Code that Explains Itself

Debugging is a critical skill for programmers, and one that’s difficult to teach and support. Students also struggle to understand how example code works, or even their own code when it isn’t behaving. In both cases, students must learn the critical skill of connecting code to its effects on output.

My Explainable Code prototype explores how to address those problems, with ideas inspired in part by Bret Victor’s Learnable Programming.

Explainable Code

The basic premise behind Explainable Code is that students should be able to ask any of line of code, “What did this line do, when I ran my code?”

I built a prototype to explore what that would look like for code that involves drawing the the block-based Snap! programming environment.

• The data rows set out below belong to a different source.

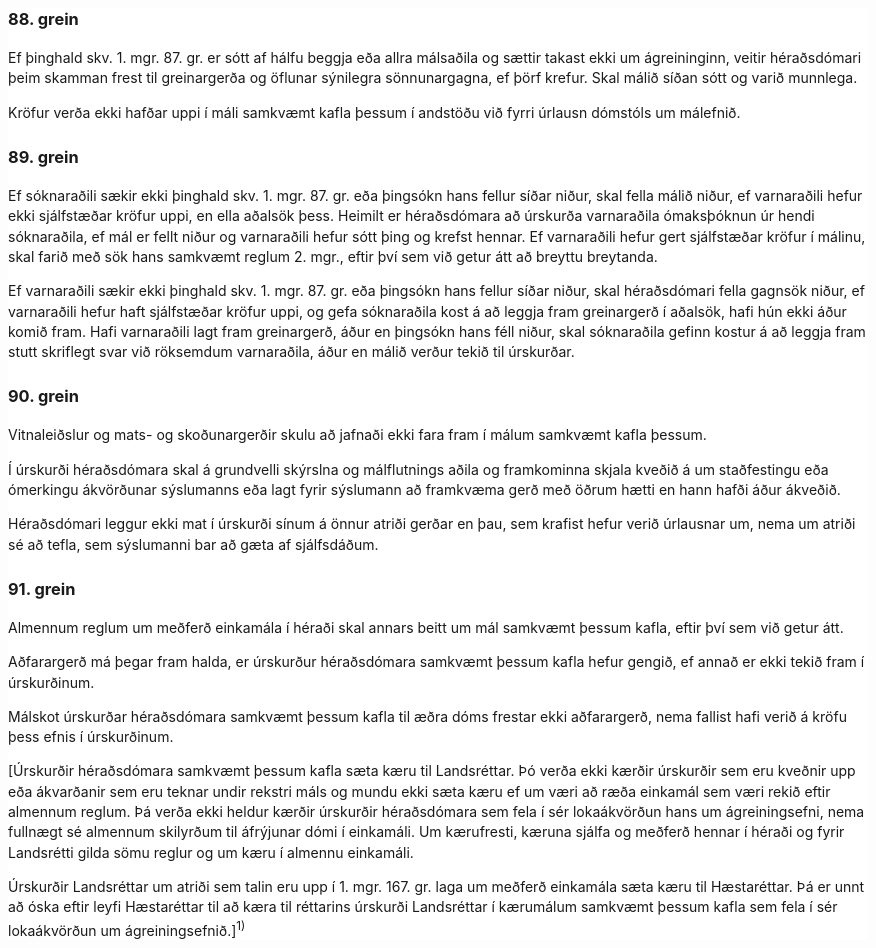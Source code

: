 ### 88. grein

Ef þinghald skv. 1. mgr. 87. gr. er sótt af hálfu beggja eða allra málsaðila og sættir takast ekki um ágreininginn, veitir héraðsdómari þeim skamman frest til greinargerða og öflunar sýnilegra sönnunargagna, ef þörf krefur. Skal málið síðan sótt og varið munnlega.

Kröfur verða ekki hafðar uppi í máli samkvæmt kafla þessum í andstöðu við fyrri úrlausn dómstóls um málefnið.

### 89. grein

Ef sóknaraðili sækir ekki þinghald skv. 1. mgr. 87. gr. eða þingsókn hans fellur síðar niður, skal fella málið niður, ef varnaraðili hefur ekki sjálfstæðar kröfur uppi, en ella aðalsök þess. Heimilt er héraðsdómara að úrskurða varnaraðila ómaksþóknun úr hendi sóknaraðila, ef mál er fellt niður og varnaraðili hefur sótt þing og krefst hennar. Ef varnaraðili hefur gert sjálfstæðar kröfur í málinu, skal farið með sök hans samkvæmt reglum 2. mgr., eftir því sem við getur átt að breyttu breytanda.

Ef varnaraðili sækir ekki þinghald skv. 1. mgr. 87. gr. eða þingsókn hans fellur síðar niður, skal héraðsdómari fella gagnsök niður, ef varnaraðili hefur haft sjálfstæðar kröfur uppi, og gefa sóknaraðila kost á að leggja fram greinargerð í aðalsök, hafi hún ekki áður komið fram. Hafi varnaraðili lagt fram greinargerð, áður en þingsókn hans féll niður, skal sóknaraðila gefinn kostur á að leggja fram stutt skriflegt svar við röksemdum varnaraðila, áður en málið verður tekið til úrskurðar.

### 90. grein

Vitnaleiðslur og mats- og skoðunargerðir skulu að jafnaði ekki fara fram í málum samkvæmt kafla þessum.

Í úrskurði héraðsdómara skal á grundvelli skýrslna og málflutnings aðila og framkominna skjala kveðið á um staðfestingu eða ómerkingu ákvörðunar sýslumanns eða lagt fyrir sýslumann að framkvæma gerð með öðrum hætti en hann hafði áður ákveðið.

Héraðsdómari leggur ekki mat í úrskurði sínum á önnur atriði gerðar en þau, sem krafist hefur verið úrlausnar um, nema um atriði sé að tefla, sem sýslumanni bar að gæta af sjálfsdáðum.

### 91. grein

Almennum reglum um meðferð einkamála í héraði skal annars beitt um mál samkvæmt þessum kafla, eftir því sem við getur átt.

Aðfarargerð má þegar fram halda, er úrskurður héraðsdómara samkvæmt þessum kafla hefur gengið, ef annað er ekki tekið fram í úrskurðinum.

Málskot úrskurðar héraðsdómara samkvæmt þessum kafla til æðra dóms frestar ekki aðfarargerð, nema fallist hafi verið á kröfu þess efnis í úrskurðinum.

[Úrskurðir héraðsdómara samkvæmt þessum kafla sæta kæru til Landsréttar. Þó verða ekki kærðir úrskurðir sem eru kveðnir upp eða ákvarðanir sem eru teknar undir rekstri máls og mundu ekki sæta kæru ef um væri að ræða einkamál sem væri rekið eftir almennum reglum. Þá verða ekki heldur kærðir úrskurðir héraðsdómara sem fela í sér lokaákvörðun hans um ágreiningsefni, nema fullnægt sé almennum skilyrðum til áfrýjunar dómi í einkamáli. Um kærufresti, kæruna sjálfa og meðferð hennar í héraði og fyrir Landsrétti gilda sömu reglur og um kæru í almennu einkamáli.

Úrskurðir Landsréttar um atriði sem talin eru upp í 1. mgr. 167. gr. laga um meðferð einkamála sæta kæru til Hæstaréttar. Þá er unnt að óska eftir leyfi Hæstaréttar til að kæra til réttarins úrskurði Landsréttar í kærumálum samkvæmt þessum kafla sem fela í sér lokaákvörðun um ágreiningsefnið.]<sup>1)</sup>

• Hovering over any block shows where the Sprite was at the time on the screen.
• Hovering over a motion block shows how the Sprite moved, and whether the pen was down (solid vs dashed lines).
• Hovering over a loop shows all Sprite movement in each iteration of the loop, allowing students to distinguish the role of inner and outer loops.
• Hovering over a variable-related block shows how the variable changed each time that block executed.
• A timeline bar at the top shows where in the code trace these actions occurred.

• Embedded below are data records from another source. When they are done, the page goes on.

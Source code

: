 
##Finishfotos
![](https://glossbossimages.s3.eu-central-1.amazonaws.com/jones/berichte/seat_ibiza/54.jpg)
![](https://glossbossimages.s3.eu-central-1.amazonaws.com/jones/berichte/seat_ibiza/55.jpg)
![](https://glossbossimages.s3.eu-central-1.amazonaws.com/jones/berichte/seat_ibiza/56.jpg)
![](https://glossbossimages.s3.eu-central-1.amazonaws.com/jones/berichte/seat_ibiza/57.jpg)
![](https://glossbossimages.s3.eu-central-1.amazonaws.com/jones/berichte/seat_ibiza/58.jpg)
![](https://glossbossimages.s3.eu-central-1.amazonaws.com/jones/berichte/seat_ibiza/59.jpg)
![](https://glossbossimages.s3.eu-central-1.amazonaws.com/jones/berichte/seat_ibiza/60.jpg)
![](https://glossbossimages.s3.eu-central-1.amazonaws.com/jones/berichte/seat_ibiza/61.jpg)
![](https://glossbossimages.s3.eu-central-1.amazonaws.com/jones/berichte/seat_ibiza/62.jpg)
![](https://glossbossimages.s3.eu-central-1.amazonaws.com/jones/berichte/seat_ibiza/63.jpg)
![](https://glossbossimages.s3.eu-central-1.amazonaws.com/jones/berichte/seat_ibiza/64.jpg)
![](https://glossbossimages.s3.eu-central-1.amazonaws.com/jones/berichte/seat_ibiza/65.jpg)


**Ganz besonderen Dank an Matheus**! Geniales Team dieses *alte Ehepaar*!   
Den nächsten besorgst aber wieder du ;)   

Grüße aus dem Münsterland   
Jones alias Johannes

As code gets increasingly complex, such as with triple-nested loops (which happens surprisingly often with novice-written code!), these explanations become more important.

Under the Hood

If you try the demo, you’ll see that the explainable code here isn’t a canned example. You can modify the code and see how the explanation changes.

How does it work? Under the hood, the IDE is recording the full code trace of the user’s program. In other words, every time Snap’s interpreter runs a line of code, the code’s parameters and outcomes are logged, along with the line of code that triggered the action. When we want to explain what a line of code does, we can use those logs to visualize the line’s effect.